Work to be completed: Return all lines in the data where the string "shotarai" can be found.

Source data:
Start of Block
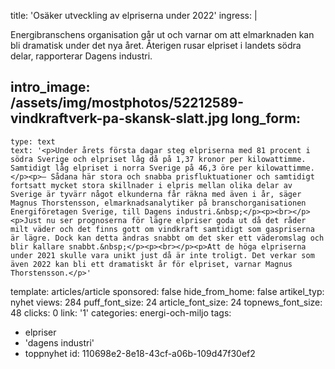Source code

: title: 'Osäker utveckling av elpriserna under 2022'
ingress: |
  <p>Energibranschens organisation går ut och varnar om att elmarknaden kan bli dramatisk under det nya året. Återigen rusar elpriset i landets södra delar, rapporterar Dagens industri.
  </p>
  
intro_image: /assets/img/mostphotos/52212589-vindkraftverk-pa-skansk-slatt.jpg
long_form:
  -
    type: text
    text: '<p>Under årets första dagar steg elpriserna med 81 procent i södra Sverige och elpriset låg då på 1,37 kronor per kilowattimme. Samtidigt låg elpriset i norra Sverige på 46,3 öre per kilowattimme.</p><p>– Sådana här stora och snabba prisfluktuationer och samtidigt fortsatt mycket stora skillnader i elpris mellan olika delar av Sverige är tyvärr något elkunderna får räkna med även i år, säger Magnus Thorstensson, elmarknadsanalytiker på branschorganisationen Energiföretagen Sverige, till Dagens industri.&nbsp;</p><p><br></p><p>Just nu ser prognoserna för lägre elpriser goda ut då det råder milt väder och det finns gott om vindkraft samtidigt som gaspriserna är lägre. Dock kan detta ändras snabbt om det sker ett väderomslag och blir kallare snabbt.&nbsp;</p><p><br></p><p>Att de höga elpriserna under 2021 skulle vara unikt just då är inte troligt. Det verkar som även 2022 kan bli ett dramatiskt år för elpriset, varnar Magnus Thorstensson.</p>'
template: articles/article
sponsored: false
hide_from_home: false
artikel_typ: nyhet
views: 284
puff_font_size: 24
article_font_size: 24
topnews_font_size: 48
clicks: 0
link: '1'
categories: energi-och-miljo
tags:
  - elpriser
  - 'dagens industri'
  - toppnyhet
id: 110698e2-8e18-43cf-a06b-109d47f30ef2
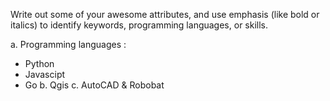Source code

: Write out some of your awesome attributes, and use emphasis (like bold or italics) to identify keywords, programming languages, or skills.

a. Programming languages :
  * Python
  * Javascipt
  * Go
b. Qgis
c. AutoCAD & Robobat
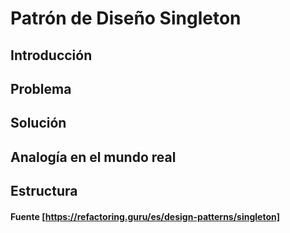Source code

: # Patrón de Diseño Singleton


## Introducción


## Problema


## Solución


## Analogía en el mundo real


## Estructura


#### Fuente [https://refactoring.guru/es/design-patterns/singleton] 
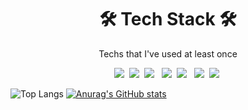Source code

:<h1 align="center">🛠 Tech Stack 🛠</h1>

<p align="center"> Techs that I've used at least once </p>

<p align="center">
  <img src="https://img.shields.io/badge/Python-3766AB?style=flat-square&logo=Python&logoColor=white"/></a>&nbsp 
  <img src="https://img.shields.io/badge/Java-007396?style=flat-square&logo=Java&logoColor=white"/></a>&nbsp 
  <img src="https://img.shields.io/badge/C++-00599C?style=flat-square&logo=C%2B%2B&logoColor=white"/>
</a>&nbsp 
  <img src="https://img.shields.io/badge/C++-00599C?style=flat-square&logo=C&logoColor=white"/></a>&nbsp 
  <img src="https://img.shields.io/badge/Javascript-ffb13b?style=flat-square&logo=javascript&logoColor=white"/>
</a>&nbsp 
  <img src="https://img.shields.io/badge/Typescript-ffb13b?style=flat-square&logo=javascript&logoColor=white"/></a>&nbsp 
  <img src="https://img.shields.io/badge/Javascript-ffb13b?style=flat-square&logo=javascript&logoColor=white"/></a>&nbsp 
</p>

![Top Langs](https://github-readme-stats.vercel.app/api/top-langs/?username=shotarai&layout=compact&hide=html&theme=tokyonight)
[![Anurag's GitHub stats](https://github-readme-stats.vercel.app/api?username=shotarai&theme=onedark&show_icons=true)](https://github.com/anuraghazra/github-readme-stats)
End of Block
Answer area:
![Top Langs](https://github-readme-stats.vercel.app/api/top-langs/?username=shotarai&layout=compact&hide=html&theme=tokyonight)
[![Anurag's GitHub stats](https://github-readme-stats.vercel.app/api?username=shotarai&theme=onedark&show_icons=true)](https://github.com/anuraghazra/github-readme-stats)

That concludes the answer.